Selvedge (or selvage) denim is a fabric produced on a shuttle loom, as all denim was prior to the 1960s. A shuttle loom produces fabric that is 31" wide and has closed edges, which is where the term "selvedge" comes from. It's a contraction of "self edge," as in self-edging fabric. The shuttle loom and its built-in irregularities are crucial to our love of selvedge denim, because it produces a denim with more character. When factories swapped out the older, slower, and less reliable shuttle looms for the modern projectile looms, they also threw out much of the character within the denim they produced. Selvedge denim will always age in a more interesting manner than jet-loomed denim, with a patina that displays the DNA of what the fabric actually contains, including the type of cotton that was used, the type of indigo, exactly how it was dyed, and even the type of loom used to weave the denim.
Around the late seventies and early eighties the Japanese took an interest in Americana. A few forward thinking Japanese brands started scooping up the remaining shuttle looms from across the world, bringing them back home to start making jeans the good ol' way. Though some smaller America denim produces, such as the Cone Mills in North Carolina continued to make their Selvedge fabric.

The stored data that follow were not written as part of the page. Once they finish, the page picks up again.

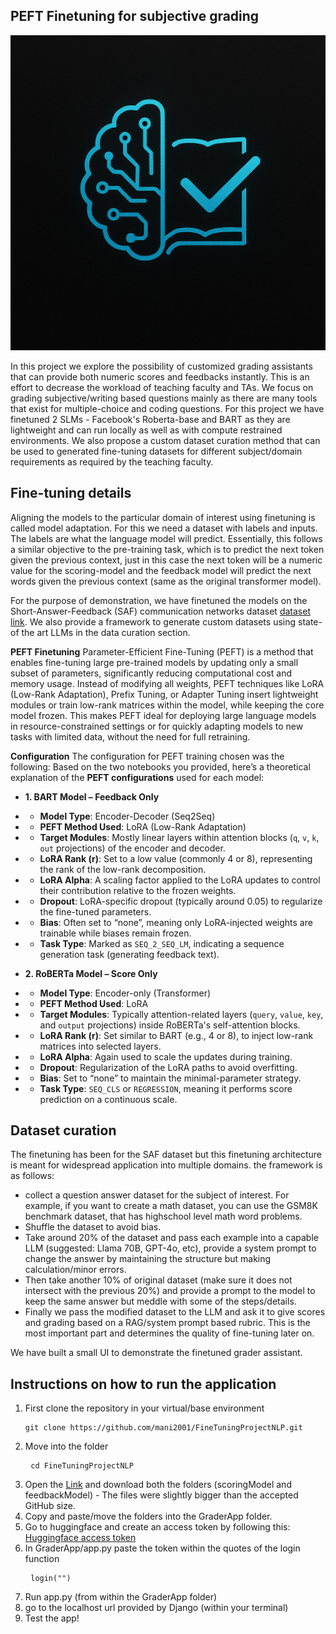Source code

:## PEFT Finetuning for subjective grading

![Logo](media/logo.png)

In this project we explore the possibility of customized grading assistants that can provide both numeric scores and feedbacks instantly. This is an effort to decrease the workload of teaching faculty and TAs. We focus on grading subjective/writing based questions mainly as there are many tools that exist for multiple-choice and coding questions. For this project we have finetuned 2 SLMs - Facebook's Roberta-base and BART as they are lightweight and can run locally as well as with compute restrained environments. We also propose a custom dataset curation method that can be used to generated fine-tuning datasets for different subject/domain requirements as required by the teaching faculty.

## Fine-tuning details

Aligning the models to the particular domain of interest using finetuning is called model adaptation. For this we need a dataset with labels and inputs. The labels are what the language model will predict. Essentially, this follows a similar objective to the pre-training task, which is to predict the next token given the previous context, just in this case the next token will be a numeric value for the scoring-model and the feedback model will predict the next words given the previous context (same as the original transformer model). 

For the purpose of demonstration, we have finetuned the models on the Short-Answer-Feedback (SAF) communication networks dataset [dataset link](https://huggingface.co/datasets/Short-Answer-Feedback/saf_communication_networks_english). We also provide a framework to generate custom datasets using state-of the art LLMs in the data curation section.

**PEFT Finetuning**
Parameter-Efficient Fine-Tuning (PEFT) is a method that enables fine-tuning large pre-trained models by updating only a small subset of parameters, significantly reducing computational cost and memory usage. Instead of modifying all weights, PEFT techniques like LoRA (Low-Rank Adaptation), Prefix Tuning, or Adapter Tuning insert lightweight modules or train low-rank matrices within the model, while keeping the core model frozen. This makes PEFT ideal for deploying large language models in resource-constrained settings or for quickly adapting models to new tasks with limited data, without the need for full retraining.

**Configuration**
The configuration for PEFT training chosen was the following:
Based on the two notebooks you provided, here’s a theoretical explanation of the **PEFT configurations** used for each model:

- **1. BART Model – Feedback Only**
- - **Model Type**: Encoder-Decoder (Seq2Seq)
- - **PEFT Method Used**: LoRA (Low-Rank Adaptation)
- - **Target Modules**: Mostly linear layers within attention blocks (`q`, `v`, `k`, `out` projections) of the encoder and decoder.
- - **LoRA Rank (r)**: Set to a low value (commonly 4 or 8), representing the rank of the low-rank decomposition.
- - **LoRA Alpha**: A scaling factor applied to the LoRA updates to control their contribution relative to the frozen weights.
- - **Dropout**: LoRA-specific dropout (typically around 0.05) to regularize the fine-tuned parameters.
- - **Bias**: Often set to “none”, meaning only LoRA-injected weights are trainable while biases remain frozen.
- - **Task Type**: Marked as `SEQ_2_SEQ_LM`, indicating a sequence generation task (generating feedback text).


- **2. RoBERTa Model – Score Only**
- - **Model Type**: Encoder-only (Transformer)
- - **PEFT Method Used**: LoRA
- - **Target Modules**: Typically attention-related layers (`query`, `value`, `key`, and `output` projections) inside RoBERTa's self-attention blocks.
- - **LoRA Rank (r)**: Set similar to BART (e.g., 4 or 8), to inject low-rank matrices into selected layers.
- - **LoRA Alpha**: Again used to scale the updates during training.
- - **Dropout**: Regularization of the LoRA paths to avoid overfitting.
- - **Bias**: Set to “none” to maintain the minimal-parameter strategy.
- - **Task Type**: `SEQ_CLS` or `REGRESSION`, meaning it performs score prediction on a continuous scale.


## Dataset curation
The finetuning has been for the SAF dataset but this finetuning architecture is meant for widespread application into multiple domains. the framework is as follows:

- collect a question answer dataset for the subject of interest. For example, if you want to create a math dataset, you can use the GSM8K benchmark dataset, that has highschool level math word problems.
- Shuffle the dataset to avoid bias.
- Take around 20% of the dataset and pass each example into a capable LLM (suggested: Llama 70B, GPT-4o, etc), provide a system prompt to change the answer by maintaining the structure but making calculation/minor errors.
- Then take another 10% of original dataset (make sure it does not intersect with the previous 20%) and provide a prompt to the model to keep the same answer but meddle with some of the steps/details.
- Finally we pass the modified dataset to the LLM and ask it to give scores and grading based on a RAG/system prompt based rubric. This is the most important part and determines the quality of fine-tuning later on.
  

We have built a small UI to demonstrate the finetuned grader assistant.

## Instructions on how to run the application
1) First clone the repository in your virtual/base environment<pre> ```git clone https://github.com/mani2001/FineTuningProjectNLP.git``` </pre>
2) Move into the folder <pre> ```cd FineTuningProjectNLP``` </pre>
3) Open the [Link](https://drive.google.com/drive/folders/1Ux9I9T5cI-MoK9orVutRuKr8PrR4dqZy?usp=sharing) and download both the folders (scoringModel and feedbackModel) - The files were slightly bigger than the accepted GitHub size.
4) Copy and paste/move the folders into the GraderApp folder.
5) Go to huggingface and create an access token by following this: [Huggingface access token](https://huggingface.co/docs/hub/en/security-tokens)
6) In GraderApp/app.py paste the token within the quotes of the login function <pre> ```login("")``` </pre>
7) Run app.py (from within the GraderApp folder)
8) go to the localhost url provided by Django (within your terminal)
9) Test the app!
    

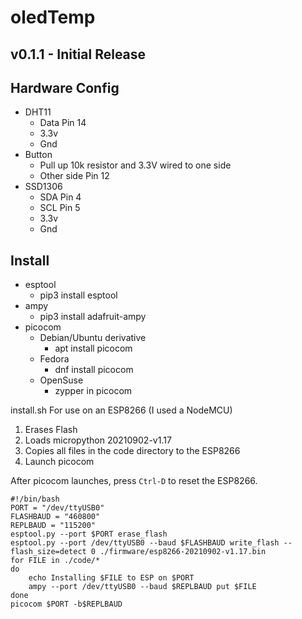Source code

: # oledTemp
## v0.1.1 - Initial Release

## Hardware Config
- DHT11
  - Data Pin 14
  - 3.3v
  - Gnd
- Button
  - Pull up 10k resistor and 3.3V wired to one side
  - Other side Pin 12
- SSD1306
  - SDA Pin 4
  - SCL Pin 5
  - 3.3v
  - Gnd

## Install
- esptool
  - pip3 install esptool
- ampy
  - pip3 install adafruit-ampy
- picocom
  - Debian/Ubuntu derivative
    - apt install picocom
  - Fedora
    - dnf install picocom
  - OpenSuse
    - zypper in picocom

install.sh
For use on an ESP8266 (I used a NodeMCU)
1) Erases Flash
2) Loads micropython 20210902-v1.17
3) Copies all files in the code directory to the ESP8266
4) Launch picocom

After picocom launches, press `Ctrl-D` to reset the ESP8266.
```
#!/bin/bash
PORT = "/dev/ttyUSB0"
FLASHBAUD = "460800"
REPLBAUD = "115200"
esptool.py --port $PORT erase_flash
esptool.py --port /dev/ttyUSB0 --baud $FLASHBAUD write_flash --flash_size=detect 0 ./firmware/esp8266-20210902-v1.17.bin
for FILE in ./code/*
do 
    echo Installing $FILE to ESP on $PORT
    ampy --port /dev/ttyUSB0 --baud $REPLBAUD put $FILE
done
picocom $PORT -b$REPLBAUD
```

Selvedge denim is always a tighter, tougher, and harder wearing. The rigidity of the fabric means that these jeans don't sit too close to the body and stretch over time. Making them perfect for cycling in. American cycle brand, Swerve have produced a limited-run Selvadge pair. Using a White Oak denim fabric produced by Cone Mills, these are 11oz, and completely made in the USA. They have a slim fit, a cycle specific cut, and a reflective strip on the inside of the right leg.